* DESCRIPTION OF THE TASK
Return all lines of the listing below that carry the word "relax".
────────────────────────────────────────
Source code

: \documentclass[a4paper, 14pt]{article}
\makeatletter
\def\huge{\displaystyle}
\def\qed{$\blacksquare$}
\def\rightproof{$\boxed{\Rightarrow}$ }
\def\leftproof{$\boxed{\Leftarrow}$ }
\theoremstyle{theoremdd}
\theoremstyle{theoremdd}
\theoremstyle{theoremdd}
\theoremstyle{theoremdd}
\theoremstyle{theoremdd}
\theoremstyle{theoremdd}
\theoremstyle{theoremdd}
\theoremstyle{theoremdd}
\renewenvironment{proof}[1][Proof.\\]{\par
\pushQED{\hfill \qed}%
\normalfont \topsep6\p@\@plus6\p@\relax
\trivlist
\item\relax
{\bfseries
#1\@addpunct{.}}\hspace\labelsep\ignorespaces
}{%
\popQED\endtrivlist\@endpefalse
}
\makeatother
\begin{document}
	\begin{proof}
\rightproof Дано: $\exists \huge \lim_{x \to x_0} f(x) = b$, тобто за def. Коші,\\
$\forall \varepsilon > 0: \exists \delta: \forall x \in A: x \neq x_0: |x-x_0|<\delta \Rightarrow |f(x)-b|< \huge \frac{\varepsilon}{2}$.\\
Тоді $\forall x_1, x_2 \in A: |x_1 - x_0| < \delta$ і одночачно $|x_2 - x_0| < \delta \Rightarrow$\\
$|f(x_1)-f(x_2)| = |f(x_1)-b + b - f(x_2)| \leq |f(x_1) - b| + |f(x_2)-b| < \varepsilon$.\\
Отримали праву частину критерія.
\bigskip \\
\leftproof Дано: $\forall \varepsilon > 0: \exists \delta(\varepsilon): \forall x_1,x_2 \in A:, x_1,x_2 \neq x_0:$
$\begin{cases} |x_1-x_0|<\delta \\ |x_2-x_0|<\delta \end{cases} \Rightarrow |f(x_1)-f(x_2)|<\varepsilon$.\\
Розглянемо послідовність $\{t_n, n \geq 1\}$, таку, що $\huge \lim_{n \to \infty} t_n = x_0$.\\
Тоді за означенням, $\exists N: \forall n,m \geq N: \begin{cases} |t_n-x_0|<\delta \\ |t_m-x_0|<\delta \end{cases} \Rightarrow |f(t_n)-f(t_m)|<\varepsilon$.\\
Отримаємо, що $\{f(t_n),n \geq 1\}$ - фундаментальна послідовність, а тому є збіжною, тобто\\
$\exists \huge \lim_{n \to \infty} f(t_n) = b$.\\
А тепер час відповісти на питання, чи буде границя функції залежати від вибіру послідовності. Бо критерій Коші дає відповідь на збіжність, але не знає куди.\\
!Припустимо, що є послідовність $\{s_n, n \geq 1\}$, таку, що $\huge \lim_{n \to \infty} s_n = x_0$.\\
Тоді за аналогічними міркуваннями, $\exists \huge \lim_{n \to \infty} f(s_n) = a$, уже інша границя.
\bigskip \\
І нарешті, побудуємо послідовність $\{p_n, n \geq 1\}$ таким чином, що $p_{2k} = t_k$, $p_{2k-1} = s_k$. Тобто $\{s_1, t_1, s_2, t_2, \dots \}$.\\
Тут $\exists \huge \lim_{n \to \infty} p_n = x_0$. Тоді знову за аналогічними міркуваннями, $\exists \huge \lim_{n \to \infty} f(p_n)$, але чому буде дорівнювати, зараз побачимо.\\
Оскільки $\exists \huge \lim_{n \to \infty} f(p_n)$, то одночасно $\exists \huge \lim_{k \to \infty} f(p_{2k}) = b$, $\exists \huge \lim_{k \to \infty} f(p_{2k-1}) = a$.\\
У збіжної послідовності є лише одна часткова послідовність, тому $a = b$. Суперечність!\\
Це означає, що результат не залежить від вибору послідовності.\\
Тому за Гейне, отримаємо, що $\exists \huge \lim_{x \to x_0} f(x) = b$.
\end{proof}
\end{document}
────────────────────────────────────────
* WRITTEN REPLY
\normalfont \topsep6\p@\@plus6\p@\relax
\item\relax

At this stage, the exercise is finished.